El peligro de la seguridad absoluta
Bajo la premisa del amor y el cuidado, se ha construido un entorno para nuestros hijos que es, técnicamente, impecable; pero emocionalmente, es un desierto. Se está confundiendo protección con privación. Al eliminar el riesgo físico de la vida de un niño típico, se está eliminando también su gimnasio de resiliencia.
Vivimos en la era de los parques con suelo de caucho, de las rodilleras para gatear y de los parques infantiles donde cada ángulo está redondeado para evitar el más mínimo rasguño.
El ser humano ha evolucionado gracias a su capacidad para gestionar la incertidumbre. El niño nace con lo que los expertos llaman «hambre de riesgo«. No es un deseo suicida, es una curiosidad biológica por medir sus propios límites. Cuando un niño siente el impulso de trepar a un árbol o caminar por el borde de un pequeño muro, su cerebro no está buscando el accidente; está buscando datos. Está aprendiendo sobre la gravedad, sobre la fuerza de su agarre y sobre la distancia.

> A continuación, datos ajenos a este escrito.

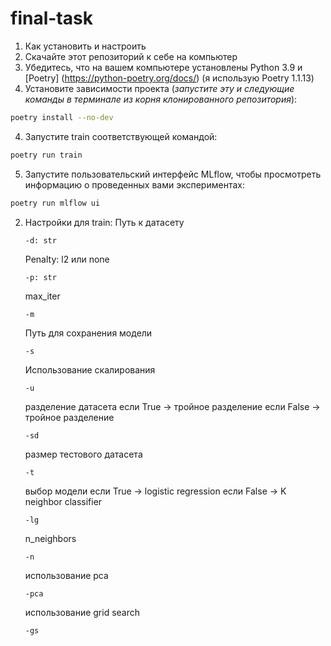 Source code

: # final-task
1. Как установить и настроить
  1. Скачайте этот репозиторий к себе на компьютер
  2. Убедитесь, что на вашем компьютере установлены Python 3.9 и [Poetry] (https://python-poetry.org/docs/) (я использую Poetry 1.1.13)
  3. Установите зависимости проекта (*запустите эту и следующие команды в терминале из корня клонированного репозитория*):
  ```sh
  poetry install --no-dev
  ```
  4. Запустите train соответствующей командой:
  ```sh
  poetry run train
  ```
  5. Запустите пользовательский интерфейс MLflow, чтобы просмотреть информацию о проведенных вами экспериментах:
  ```sh
  poetry run mlflow ui
  ```
2. Настройки для train:
    Путь к датасету
    ```
    -d: str
    ```
    Penalty: l2 или none
    ```
    -p: str
    ```
    max_iter
    ```
    -m
    ```
    Путь для сохранения модели
    ```
    -s
    ```
    Использование скалирования
    ```
    -u
    ```
    разделение датасета
    если True -> тройное разделение
    если False -> тройное разделение
    ```
    -sd
    ```
    размер тестового датасета
    ```
    -t
    ```
    выбор модели
    если True -> logistic regression
    если False -> K neighbor classifier
    ```
    -lg
    ```
    n_neighbors
    ```
    -n 
    ```
    использование pca
    ```
    -pca
    ```
    использование grid search
    ```
    -gs
    ```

Si se interviene antes de que el niño lo intente con el clásico: «Bájate de ahí que te vas a caer», no solo se está cortando su movimiento; se está interrumpiendo un cálculo neurofisiológico esencial. Se le facilita información diciendo que sus sentidos no son fiables y que el mundo es un lugar intrínsecamente hostil que no puede gestionar por sí solo.

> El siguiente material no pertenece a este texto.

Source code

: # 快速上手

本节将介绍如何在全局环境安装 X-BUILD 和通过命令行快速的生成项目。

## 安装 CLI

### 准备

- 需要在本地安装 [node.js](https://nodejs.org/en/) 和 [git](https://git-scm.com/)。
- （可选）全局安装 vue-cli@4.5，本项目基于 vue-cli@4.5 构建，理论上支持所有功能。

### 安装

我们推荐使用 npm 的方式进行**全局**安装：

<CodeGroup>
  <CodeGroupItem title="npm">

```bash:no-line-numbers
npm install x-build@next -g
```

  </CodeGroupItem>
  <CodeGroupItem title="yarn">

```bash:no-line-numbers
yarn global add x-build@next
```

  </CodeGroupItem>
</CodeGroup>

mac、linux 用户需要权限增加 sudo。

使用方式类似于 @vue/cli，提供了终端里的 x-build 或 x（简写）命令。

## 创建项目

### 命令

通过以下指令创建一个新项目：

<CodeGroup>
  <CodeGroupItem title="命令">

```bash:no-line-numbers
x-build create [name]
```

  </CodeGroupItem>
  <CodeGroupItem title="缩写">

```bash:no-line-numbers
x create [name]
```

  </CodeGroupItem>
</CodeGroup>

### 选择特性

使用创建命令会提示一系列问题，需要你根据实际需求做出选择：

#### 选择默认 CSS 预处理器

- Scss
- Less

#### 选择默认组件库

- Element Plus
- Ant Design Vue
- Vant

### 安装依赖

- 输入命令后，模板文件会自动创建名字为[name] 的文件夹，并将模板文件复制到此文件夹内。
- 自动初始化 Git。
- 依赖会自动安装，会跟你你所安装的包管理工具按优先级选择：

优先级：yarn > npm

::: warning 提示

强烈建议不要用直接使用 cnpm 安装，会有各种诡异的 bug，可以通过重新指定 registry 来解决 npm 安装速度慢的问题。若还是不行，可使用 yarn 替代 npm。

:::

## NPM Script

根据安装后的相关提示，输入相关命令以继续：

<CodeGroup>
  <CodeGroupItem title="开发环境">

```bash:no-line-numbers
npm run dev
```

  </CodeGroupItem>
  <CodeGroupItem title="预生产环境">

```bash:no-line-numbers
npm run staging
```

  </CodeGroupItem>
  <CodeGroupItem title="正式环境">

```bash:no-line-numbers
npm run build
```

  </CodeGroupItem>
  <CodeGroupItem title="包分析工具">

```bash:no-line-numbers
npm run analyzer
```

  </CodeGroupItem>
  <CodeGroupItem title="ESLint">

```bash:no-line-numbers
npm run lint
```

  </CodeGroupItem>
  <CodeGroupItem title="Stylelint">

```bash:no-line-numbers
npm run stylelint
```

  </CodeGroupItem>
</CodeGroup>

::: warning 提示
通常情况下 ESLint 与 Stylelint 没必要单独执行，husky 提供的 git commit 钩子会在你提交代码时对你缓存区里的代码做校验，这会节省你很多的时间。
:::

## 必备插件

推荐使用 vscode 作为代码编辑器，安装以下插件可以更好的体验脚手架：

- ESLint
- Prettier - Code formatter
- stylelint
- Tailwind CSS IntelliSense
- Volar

Existe una conexión invisible pero robusta entre el cuerpo y la mente. El riesgo controlado en la infancia es el entrenamiento para los desafíos de la vida adulta. Si un niño no tiene la oportunidad de caerse de un columpio, sentir el dolor de una rodilla raspada y de descubrir que él mismo puede levantarse, le estamos robando una lección de autogestión: del columpio al fracaso emocional.
La resiliencia no se aprende en los libros, se siente en el cuerpo. Un niño que nunca ha lidiado con el miedo a una altura pequeña o con la frustración de un salto fallido, llegará a la adolescencia sin herramientas para gestionar el rechazo social, la presión del grupo o un fracaso académico.

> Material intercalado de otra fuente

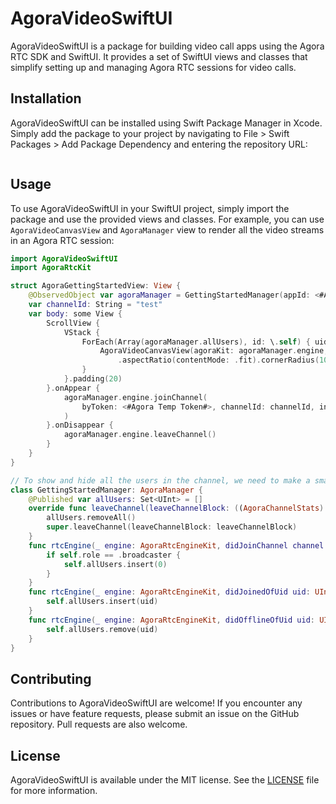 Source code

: # AgoraVideoSwiftUI

AgoraVideoSwiftUI is a package for building video call apps using the Agora RTC SDK and SwiftUI. It provides a set of SwiftUI views and classes that simplify setting up and managing Agora RTC sessions for video calls.

## Installation

AgoraVideoSwiftUI can be installed using Swift Package Manager in Xcode. Simply add the package to your project by navigating to File > Swift Packages > Add Package Dependency and entering the repository URL:

```

```


## Usage

To use AgoraVideoSwiftUI in your SwiftUI project, simply import the package and use the provided views and classes. For example, you can use `AgoraVideoCanvasView` and `AgoraManager` view to render all the video streams in an Agora RTC session:

```swift
import AgoraVideoSwiftUI
import AgoraRtcKit

struct AgoraGettingStartedView: View {
    @ObservedObject var agoraManager = GettingStartedManager(appId: <#AppId#>, role: .broadcaster)
    var channelId: String = "test"
    var body: some View {
        ScrollView {
            VStack {
                ForEach(Array(agoraManager.allUsers), id: \.self) { uid in
                    AgoraVideoCanvasView(agoraKit: agoraManager.engine, uid: uid)
                        .aspectRatio(contentMode: .fit).cornerRadius(10)
                }
            }.padding(20)
        }.onAppear {
            agoraManager.engine.joinChannel(
                byToken: <#Agora Temp Token#>, channelId: channelId, info: nil, uid: 0
            )
        }.onDisappear {
            agoraManager.engine.leaveChannel()
        }
    }
}

// To show and hide all the users in the channel, we need to make a small subclass of AgoraManager.
class GettingStartedManager: AgoraManager {
    @Published var allUsers: Set<UInt> = []
    override func leaveChannel(leaveChannelBlock: ((AgoraChannelStats) -> Void)? = nil) {
        allUsers.removeAll()
        super.leaveChannel(leaveChannelBlock: leaveChannelBlock)
    }
    func rtcEngine(_ engine: AgoraRtcEngineKit, didJoinChannel channel: String, withUid uid: UInt, elapsed: Int) {
        if self.role == .broadcaster {
            self.allUsers.insert(0)
        }
    }
    func rtcEngine(_ engine: AgoraRtcEngineKit, didJoinedOfUid uid: UInt, elapsed: Int) {
        self.allUsers.insert(uid)
    }
    func rtcEngine(_ engine: AgoraRtcEngineKit, didOfflineOfUid uid: UInt, reason: AgoraUserOfflineReason) {
        self.allUsers.remove(uid)
    }
}

```

## Contributing

Contributions to AgoraVideoSwiftUI are welcome! If you encounter any issues or have feature requests, please submit an issue on the GitHub repository. Pull requests are also welcome.

## License

AgoraVideoSwiftUI is available under the MIT license. See the [LICENSE](LICENSE) file for more information.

Si no sabe cómo gestionar una caída física, ¿cómo esperamos que gestione una caída emocional a los quince años?
La sobreprotección está creando lo que llamamos «entornos estériles» esos lugares donde no pasa nada, pero donde tampoco crece nada. En cambio, un entorno fértil es aquel que ofrece riesgos calculados.
El papel del adulto no debería ser el de un guardaespaldas que elimina cualquier obstáculo, sino el de un observador atento que garantiza que el riesgo no se convierta en un peligro real. Hay una diferencia vital entre el peligro y correr riesgo.
- El peligro: Es algo que el niño no puede ver o gestionar (un enchufe, un coche pasando a toda velocidad).
- El riesgo: Es un desafío que el niño decide afrontar porque se siente capaz, aunque exista la posibilidad de fallar.
Desde la experiencia, debemos permitir que los hijos experimenten el vértigo, que sientan el esfuerzo de la escalada y que, ocasionalmente, prueben el sabor de la tierra tras una caída. Es en esa milésima de segundo en la que el niño se mira las manos tras tropezar y decide seguir jugando donde se está forjando su carácter.
No se podrá evitar que el mundo les golpee más adelante, pero sí podemos permitir que hoy aprendan a medir sus fuerzas. Al final, educar no es evitarles la caída, sino darles la confianza suficiente para que sepan que son capaces de ponerse en pie por sí mismos.
No sostengas tan fuerte al niño que le impidas aprender a equilibrarse. Cuanto más protegemos a los niños del riesgo físico, más patologías de ansiedad llegan a los servicios de salud mental. El niño necesita sentirse capaz en el plano físico para sentirse seguro en el plano psicológico.
Como adultos, debemos enseñar desde la propuesta, no desde la prohibición.